Work item. Go through the data below. Pull out every line that has the word "auto".

Listed entries.
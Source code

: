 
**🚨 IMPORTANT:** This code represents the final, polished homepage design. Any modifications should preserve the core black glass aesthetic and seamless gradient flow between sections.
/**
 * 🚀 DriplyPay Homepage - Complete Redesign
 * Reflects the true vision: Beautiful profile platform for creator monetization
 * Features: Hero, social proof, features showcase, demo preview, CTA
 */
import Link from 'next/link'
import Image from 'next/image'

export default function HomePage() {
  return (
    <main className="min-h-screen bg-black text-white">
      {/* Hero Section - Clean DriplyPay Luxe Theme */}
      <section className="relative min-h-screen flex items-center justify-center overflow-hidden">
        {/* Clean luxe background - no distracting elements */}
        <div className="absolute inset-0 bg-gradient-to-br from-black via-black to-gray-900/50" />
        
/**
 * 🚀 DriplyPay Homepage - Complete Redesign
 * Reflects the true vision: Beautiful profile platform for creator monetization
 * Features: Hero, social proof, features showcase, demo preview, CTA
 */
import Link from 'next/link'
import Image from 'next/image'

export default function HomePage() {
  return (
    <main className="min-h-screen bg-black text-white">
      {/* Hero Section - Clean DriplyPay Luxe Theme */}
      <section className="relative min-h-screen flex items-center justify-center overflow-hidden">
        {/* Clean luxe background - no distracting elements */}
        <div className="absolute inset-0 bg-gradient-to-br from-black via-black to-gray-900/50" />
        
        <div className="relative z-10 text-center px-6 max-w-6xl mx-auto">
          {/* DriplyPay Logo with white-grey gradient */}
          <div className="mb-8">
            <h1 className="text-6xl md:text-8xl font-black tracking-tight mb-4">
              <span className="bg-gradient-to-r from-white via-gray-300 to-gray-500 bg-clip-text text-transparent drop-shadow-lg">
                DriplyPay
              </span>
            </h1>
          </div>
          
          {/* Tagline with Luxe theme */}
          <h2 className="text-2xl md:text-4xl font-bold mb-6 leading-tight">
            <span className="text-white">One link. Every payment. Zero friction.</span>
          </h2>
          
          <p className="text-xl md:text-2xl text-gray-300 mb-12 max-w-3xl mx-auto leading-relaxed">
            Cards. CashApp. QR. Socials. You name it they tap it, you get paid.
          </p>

Answer space.
        <div className="relative z-10 text-center px-6 max-w-6xl mx-auto">
          <p className="text-xl md:text-2xl text-gray-300 mb-12 max-w-3xl mx-auto leading-relaxed">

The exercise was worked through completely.